All this was enabled when I was confronted by a very close friend who got to know about my so-called basic understanding. He simply said, “You cannot downgrade human relations just like that,” and added, “there’s more to it”. And there was. The first time around, I insisted that my basic understanding for human relations was logic-based and totally differed from a transactional relationship as I vaguely described above. In doing so, I insisted that human relations were no different than any other physical activity, there was nothing too vague about them. You could track why someone was having problems in their relationship by simply observing if both parties stick to their so-called relationship agreement. But after giving thought to my own relationships, I saw that actually nothing works as I thought. For one thing, I love cooking but I love cooking for my friends more. Whenever I get the chance, I always invite someone to share my meal and on several occasions, I also invite people to dinner at my place. Making food for someone that I care about is something I love to do. Do I do this in order for others to cook for me? Or do I do this in order to fulfill my desire to cook for other people? Well, the short answer to both questions is no. I don’t really cook for my friends so that they will cook for me at some point. Actually, I would probably never want a small amount of my friends to cook in the first place since these pals aren’t so good at it. That is, of course, unless they strongly suggested that they want to do it. And when it comes to the second question regarding self-satisfaction (I don’t really know what else to call it), again, I don’t really focus on satisfying my need to cook for other people or to get the dopamine that my brain might release after cooking for someone. The dinner might turn out really bad, we can have an argument and any satisfaction whatsoever might not be met. If such a thing occurred, I’d not say, “oh, shit, I didn’t get the dopamine this time around,”.

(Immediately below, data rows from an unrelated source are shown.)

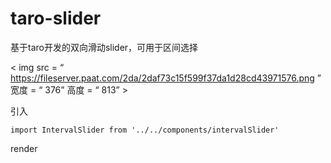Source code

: # taro-slider
基于taro开发的双向滑动slider，可用于区间选择

< img  src = “ https://fileserver.paat.com/2da/2daf73c15f599f37da1d28cd43971576.png ”  宽度 = “ 376”  高度 = “ 813” >

引入
```
import IntervalSlider from '../../components/intervalSlider'
```

render
```
```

If human relationships do not work like this, how do they work? Why do I cook for someone and deeply enjoy the experience? Well, the first answer is quite the answer. We are social animals and we love socializing. It is part of our nature but our decisions when we want to socialize with others do not depend on a quid pro quo basis. I cannot answer for every one but for me, I just love my friends. I love sharing my time with people that I care about. It might sound like a romanticist approach but maybe, being logical and trying to find rationale in everything we do, might not be the most rational way to do things. Maybe every relationship is so unique that a generalization will only diminish its meaning.

A few friends have expressed that relationships actually work this way, that every human relationship is basically like a business agreement and you get what you give. A friend even suggested that a mother enjoys milking her baby because it is biologically beneficial for her. Another friend expressed his views on the topic and said roughly, “I always thought about this and I assume people always think what they are going to get out of a relationship, always,”. This thinking is not totally baseless, there are, after all, many people who approach human relationships in a transactional manner. And regarding the baby-mother example, this one is not exactly a full-grown human relationship. One party cannot meet its needs on its own and dependent on its mom, and there’s more to it in our evolutionary history than how we see and think about parental relationships.

Human relationships are complex even though one could possibly find rationale for his or her own relationships and try to generalize his or her hypothesis for every human relationship as I once did. After all, if human relationships were so simple and typical, most people would not seek advice from many different councilors to solve their problems. And emotionally stable, sane people would only excel at human relationships, but again, neither is the case. Humans are so unique. Our relationships are so unique. Everything about us is so unique. What’s not unique is, however, my obsession with science and reason. Most people share that obsession in twenty-first century.